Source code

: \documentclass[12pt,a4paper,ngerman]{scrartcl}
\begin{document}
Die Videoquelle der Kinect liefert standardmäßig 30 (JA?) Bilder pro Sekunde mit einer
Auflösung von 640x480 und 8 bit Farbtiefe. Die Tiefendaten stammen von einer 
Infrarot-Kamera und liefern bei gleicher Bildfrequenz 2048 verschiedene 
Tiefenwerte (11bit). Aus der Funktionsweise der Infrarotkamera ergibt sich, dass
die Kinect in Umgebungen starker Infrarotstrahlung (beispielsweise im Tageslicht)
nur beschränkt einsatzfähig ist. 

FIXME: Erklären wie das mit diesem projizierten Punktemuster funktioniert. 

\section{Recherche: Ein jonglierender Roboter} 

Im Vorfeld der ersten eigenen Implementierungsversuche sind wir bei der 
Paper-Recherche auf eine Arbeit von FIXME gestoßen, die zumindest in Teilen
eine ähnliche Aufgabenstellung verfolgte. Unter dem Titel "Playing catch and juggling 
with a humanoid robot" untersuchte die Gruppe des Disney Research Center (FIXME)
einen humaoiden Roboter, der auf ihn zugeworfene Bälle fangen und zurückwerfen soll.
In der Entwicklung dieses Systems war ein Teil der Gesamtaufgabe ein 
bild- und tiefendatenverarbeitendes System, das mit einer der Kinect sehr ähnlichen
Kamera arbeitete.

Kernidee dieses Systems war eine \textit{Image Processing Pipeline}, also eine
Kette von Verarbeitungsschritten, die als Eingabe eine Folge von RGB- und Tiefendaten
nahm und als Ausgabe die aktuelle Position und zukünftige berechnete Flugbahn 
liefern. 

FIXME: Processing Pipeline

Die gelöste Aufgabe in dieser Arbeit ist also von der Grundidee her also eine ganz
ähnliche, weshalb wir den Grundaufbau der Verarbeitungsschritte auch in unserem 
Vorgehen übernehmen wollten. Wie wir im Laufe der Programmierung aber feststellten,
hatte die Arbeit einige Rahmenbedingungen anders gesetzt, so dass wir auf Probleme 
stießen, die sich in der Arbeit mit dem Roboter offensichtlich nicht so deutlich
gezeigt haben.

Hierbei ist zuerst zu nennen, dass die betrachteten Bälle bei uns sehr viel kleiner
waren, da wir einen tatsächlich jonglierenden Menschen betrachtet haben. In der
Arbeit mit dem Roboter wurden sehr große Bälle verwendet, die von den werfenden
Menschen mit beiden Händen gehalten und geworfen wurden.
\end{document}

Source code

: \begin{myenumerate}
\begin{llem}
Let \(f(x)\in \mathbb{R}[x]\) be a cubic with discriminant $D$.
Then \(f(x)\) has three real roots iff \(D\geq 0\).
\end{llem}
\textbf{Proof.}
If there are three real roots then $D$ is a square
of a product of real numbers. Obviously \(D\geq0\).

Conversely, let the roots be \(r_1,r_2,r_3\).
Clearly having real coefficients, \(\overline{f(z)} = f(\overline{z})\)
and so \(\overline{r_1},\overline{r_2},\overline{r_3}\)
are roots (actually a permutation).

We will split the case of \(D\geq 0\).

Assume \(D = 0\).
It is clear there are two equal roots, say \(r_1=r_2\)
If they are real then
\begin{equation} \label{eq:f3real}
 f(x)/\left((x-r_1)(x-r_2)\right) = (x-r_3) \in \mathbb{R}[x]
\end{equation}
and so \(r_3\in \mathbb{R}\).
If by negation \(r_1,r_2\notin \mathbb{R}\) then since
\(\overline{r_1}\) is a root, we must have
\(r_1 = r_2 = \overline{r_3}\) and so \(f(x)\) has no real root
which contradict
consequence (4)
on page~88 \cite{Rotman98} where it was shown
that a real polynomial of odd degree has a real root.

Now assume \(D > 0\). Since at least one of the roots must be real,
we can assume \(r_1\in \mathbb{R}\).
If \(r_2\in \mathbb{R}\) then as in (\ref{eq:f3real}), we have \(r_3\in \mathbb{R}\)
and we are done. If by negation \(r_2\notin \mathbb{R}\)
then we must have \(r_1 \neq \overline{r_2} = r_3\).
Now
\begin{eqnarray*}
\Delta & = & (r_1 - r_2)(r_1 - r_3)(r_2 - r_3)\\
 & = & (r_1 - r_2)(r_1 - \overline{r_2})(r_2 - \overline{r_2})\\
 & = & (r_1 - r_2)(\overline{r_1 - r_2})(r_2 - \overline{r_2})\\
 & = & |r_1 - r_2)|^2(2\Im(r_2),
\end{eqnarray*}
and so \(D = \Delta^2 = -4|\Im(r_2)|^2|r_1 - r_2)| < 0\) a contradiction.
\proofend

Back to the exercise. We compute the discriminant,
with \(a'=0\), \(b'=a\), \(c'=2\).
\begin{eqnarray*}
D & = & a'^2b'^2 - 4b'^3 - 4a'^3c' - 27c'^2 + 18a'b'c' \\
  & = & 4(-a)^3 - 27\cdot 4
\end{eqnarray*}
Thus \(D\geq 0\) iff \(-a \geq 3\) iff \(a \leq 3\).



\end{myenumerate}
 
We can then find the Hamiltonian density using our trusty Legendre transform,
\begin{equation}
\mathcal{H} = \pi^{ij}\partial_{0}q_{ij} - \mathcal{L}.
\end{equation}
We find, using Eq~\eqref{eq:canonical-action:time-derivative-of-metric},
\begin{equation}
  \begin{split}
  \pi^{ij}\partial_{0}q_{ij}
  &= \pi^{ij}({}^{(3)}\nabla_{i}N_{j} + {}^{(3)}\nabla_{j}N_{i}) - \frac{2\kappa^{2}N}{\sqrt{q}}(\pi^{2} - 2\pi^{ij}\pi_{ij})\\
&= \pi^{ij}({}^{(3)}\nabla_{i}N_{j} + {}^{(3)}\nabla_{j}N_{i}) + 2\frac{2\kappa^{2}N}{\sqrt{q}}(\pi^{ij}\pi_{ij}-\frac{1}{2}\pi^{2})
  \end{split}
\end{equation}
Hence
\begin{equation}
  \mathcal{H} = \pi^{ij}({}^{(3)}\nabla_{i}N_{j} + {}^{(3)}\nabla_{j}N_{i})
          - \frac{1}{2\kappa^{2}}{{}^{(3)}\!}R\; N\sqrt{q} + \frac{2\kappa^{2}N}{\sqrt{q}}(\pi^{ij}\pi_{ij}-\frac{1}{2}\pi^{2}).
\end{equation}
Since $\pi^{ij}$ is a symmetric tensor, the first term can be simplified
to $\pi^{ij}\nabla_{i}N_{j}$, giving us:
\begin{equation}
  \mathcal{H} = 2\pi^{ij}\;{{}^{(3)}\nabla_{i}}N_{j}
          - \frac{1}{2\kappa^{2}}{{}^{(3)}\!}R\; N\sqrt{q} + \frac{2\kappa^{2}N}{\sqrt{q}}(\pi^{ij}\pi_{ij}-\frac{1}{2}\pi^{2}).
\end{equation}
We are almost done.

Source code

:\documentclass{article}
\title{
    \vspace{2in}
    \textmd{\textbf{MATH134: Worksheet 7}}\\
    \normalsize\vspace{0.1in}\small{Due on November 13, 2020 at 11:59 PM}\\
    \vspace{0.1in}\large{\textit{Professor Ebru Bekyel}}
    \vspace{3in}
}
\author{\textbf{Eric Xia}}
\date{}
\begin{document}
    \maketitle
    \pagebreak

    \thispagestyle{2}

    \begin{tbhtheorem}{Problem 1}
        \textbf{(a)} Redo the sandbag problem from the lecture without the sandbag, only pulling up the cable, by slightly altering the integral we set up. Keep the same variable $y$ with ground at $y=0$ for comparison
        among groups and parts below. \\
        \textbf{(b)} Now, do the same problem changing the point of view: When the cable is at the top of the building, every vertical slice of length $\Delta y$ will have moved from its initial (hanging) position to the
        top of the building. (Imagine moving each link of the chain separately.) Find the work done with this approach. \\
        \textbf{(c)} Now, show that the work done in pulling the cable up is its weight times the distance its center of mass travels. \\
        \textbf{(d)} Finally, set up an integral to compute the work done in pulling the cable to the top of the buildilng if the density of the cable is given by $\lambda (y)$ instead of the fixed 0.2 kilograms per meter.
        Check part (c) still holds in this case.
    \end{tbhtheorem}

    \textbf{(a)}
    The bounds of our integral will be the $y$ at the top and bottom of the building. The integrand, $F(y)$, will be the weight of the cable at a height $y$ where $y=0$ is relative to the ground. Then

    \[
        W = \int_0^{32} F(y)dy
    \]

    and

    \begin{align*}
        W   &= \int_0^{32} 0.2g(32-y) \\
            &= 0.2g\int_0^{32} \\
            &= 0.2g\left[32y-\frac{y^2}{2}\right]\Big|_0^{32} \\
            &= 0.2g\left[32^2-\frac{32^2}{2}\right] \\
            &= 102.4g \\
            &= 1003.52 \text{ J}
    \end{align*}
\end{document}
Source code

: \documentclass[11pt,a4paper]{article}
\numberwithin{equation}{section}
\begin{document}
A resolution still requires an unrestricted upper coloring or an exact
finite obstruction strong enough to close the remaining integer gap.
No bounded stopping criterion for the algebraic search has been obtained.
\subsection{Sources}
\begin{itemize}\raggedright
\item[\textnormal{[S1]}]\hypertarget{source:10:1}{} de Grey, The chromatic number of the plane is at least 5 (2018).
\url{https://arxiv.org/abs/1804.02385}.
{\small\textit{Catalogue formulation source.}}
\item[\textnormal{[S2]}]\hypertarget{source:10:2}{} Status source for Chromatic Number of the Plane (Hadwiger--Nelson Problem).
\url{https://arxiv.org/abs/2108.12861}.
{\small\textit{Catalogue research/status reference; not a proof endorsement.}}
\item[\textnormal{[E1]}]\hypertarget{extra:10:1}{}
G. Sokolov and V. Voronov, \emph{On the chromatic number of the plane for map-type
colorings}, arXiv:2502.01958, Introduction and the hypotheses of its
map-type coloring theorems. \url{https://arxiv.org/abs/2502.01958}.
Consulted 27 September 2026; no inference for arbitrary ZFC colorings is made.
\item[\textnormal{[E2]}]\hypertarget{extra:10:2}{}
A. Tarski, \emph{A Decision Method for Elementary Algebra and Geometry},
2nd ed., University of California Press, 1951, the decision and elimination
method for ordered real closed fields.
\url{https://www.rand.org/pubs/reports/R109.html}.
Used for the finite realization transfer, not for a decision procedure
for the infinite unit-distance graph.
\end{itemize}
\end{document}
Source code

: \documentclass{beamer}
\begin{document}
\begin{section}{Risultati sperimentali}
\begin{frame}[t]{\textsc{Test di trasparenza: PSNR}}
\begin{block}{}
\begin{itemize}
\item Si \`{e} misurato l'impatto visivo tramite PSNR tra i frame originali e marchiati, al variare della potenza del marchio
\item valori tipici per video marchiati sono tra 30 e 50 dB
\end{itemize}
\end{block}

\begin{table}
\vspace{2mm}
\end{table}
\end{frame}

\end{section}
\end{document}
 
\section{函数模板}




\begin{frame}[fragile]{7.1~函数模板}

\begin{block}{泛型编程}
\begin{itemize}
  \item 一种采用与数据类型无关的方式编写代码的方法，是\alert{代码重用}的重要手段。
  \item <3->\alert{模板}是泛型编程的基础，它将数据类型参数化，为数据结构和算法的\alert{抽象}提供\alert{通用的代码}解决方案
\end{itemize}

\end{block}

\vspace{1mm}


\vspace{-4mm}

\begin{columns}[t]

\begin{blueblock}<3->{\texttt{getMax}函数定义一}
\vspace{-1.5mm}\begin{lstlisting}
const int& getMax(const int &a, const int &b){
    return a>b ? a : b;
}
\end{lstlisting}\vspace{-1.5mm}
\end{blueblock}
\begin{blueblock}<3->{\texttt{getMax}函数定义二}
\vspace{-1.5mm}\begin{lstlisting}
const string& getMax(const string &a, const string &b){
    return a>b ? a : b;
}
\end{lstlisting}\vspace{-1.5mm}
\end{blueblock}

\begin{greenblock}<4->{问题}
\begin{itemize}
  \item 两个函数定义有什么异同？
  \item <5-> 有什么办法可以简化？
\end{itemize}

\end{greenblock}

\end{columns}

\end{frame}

Assigned task -> Look through the data above. Copy every line with the string "building" in it.

Solution for this task ->
        \textbf{(b)} Now, do the same problem changing the point of view: When the cable is at the top of the building, every vertical slice of length $\Delta y$ will have moved from its initial (hanging) position to the
        top of the building. (Imagine moving each link of the chain separately.) Find the work done with this approach. \\
    The bounds of our integral will be the $y$ at the top and bottom of the building. The integrand, $F(y)$, will be the weight of the cable at a height $y$ where $y=0$ is relative to the ground. Then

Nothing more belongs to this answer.